To ensure that the search returns good results in response to queries, the fields must be extracted appropriately for the target data type.įor some documents, in particular structured documents, field and value pairs will be fairly trivial to associate.
APACHE LUCENE TUTORIAL JAVA HOW TO
Deciding how to correctly structure the way in which fields are extracted from documents is an important stage in setting up the search. When indexes are queried, Lucene looks for matches between the indexed values and the query terms. This advantage is indispensible, giving Lucene the ability to index structured database objects and unstructured or semi-structured documents, such as Word documents or PDF formats. As the Lucene document, stored in the index, is independent of file type, any type of document that can be parsed into fields and values can be made searchable. To create an index, whatever document is being index must be parsed, and the fields extracted. These Lucene documents contain fields with associated values, which are essentially key and value pairs. Within a Lucene index, Lucene documents are constructed. Secondly, Lucene queries the created indexes to search for content.
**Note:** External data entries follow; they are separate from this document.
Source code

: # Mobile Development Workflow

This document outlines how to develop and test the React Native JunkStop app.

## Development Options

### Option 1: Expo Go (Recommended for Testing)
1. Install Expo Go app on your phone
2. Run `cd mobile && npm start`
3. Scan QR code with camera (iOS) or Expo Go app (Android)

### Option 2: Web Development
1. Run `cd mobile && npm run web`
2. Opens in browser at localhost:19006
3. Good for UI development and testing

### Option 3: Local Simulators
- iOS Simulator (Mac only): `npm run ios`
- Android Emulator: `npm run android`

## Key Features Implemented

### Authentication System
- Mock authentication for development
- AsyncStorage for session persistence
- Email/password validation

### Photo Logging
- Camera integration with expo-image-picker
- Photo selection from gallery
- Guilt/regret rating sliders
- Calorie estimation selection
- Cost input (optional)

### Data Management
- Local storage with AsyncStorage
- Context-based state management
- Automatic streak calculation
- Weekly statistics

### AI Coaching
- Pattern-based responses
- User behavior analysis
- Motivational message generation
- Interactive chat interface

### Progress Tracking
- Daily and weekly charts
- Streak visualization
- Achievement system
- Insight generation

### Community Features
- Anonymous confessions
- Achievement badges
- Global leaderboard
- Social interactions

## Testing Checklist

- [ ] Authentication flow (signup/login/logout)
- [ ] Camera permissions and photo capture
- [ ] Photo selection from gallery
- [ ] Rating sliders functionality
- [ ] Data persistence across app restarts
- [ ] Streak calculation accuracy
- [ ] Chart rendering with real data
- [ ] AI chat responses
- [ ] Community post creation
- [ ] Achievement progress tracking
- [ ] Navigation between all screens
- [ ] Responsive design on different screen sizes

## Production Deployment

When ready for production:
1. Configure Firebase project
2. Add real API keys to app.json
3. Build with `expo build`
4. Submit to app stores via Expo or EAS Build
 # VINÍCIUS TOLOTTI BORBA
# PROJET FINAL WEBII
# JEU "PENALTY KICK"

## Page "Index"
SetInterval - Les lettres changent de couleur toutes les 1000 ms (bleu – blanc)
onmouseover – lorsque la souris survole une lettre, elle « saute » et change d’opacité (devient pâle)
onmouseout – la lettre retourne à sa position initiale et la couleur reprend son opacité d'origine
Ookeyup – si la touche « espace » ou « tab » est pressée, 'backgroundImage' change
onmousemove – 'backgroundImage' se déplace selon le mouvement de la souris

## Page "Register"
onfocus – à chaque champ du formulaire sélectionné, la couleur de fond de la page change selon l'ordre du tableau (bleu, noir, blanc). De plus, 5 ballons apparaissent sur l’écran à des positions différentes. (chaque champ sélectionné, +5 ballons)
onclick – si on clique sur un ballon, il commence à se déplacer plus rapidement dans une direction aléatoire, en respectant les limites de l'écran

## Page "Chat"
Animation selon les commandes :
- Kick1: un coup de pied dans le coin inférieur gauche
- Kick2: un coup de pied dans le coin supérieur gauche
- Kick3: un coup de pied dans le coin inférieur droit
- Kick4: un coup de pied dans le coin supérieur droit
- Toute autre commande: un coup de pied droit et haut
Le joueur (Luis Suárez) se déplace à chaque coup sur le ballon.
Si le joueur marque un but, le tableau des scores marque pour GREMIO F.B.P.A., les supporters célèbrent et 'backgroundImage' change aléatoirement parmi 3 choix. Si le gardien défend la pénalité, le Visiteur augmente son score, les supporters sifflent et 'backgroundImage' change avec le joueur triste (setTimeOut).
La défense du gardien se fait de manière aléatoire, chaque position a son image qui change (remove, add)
Firstly, it creates indexes of the content to be made searchable. The operations performed by Lucene can essentially be simplified to two key steps. These would become the popular search engine library, Lucene, named after his wife’s middle name. Anticipating the burst of the internet bubble, Cutting reduced his working hours to teach himself Java and begin working on a set of search tools.
Lucene began development in 1997 as Doug Cutting’s side project during his time at the web search engine Excite.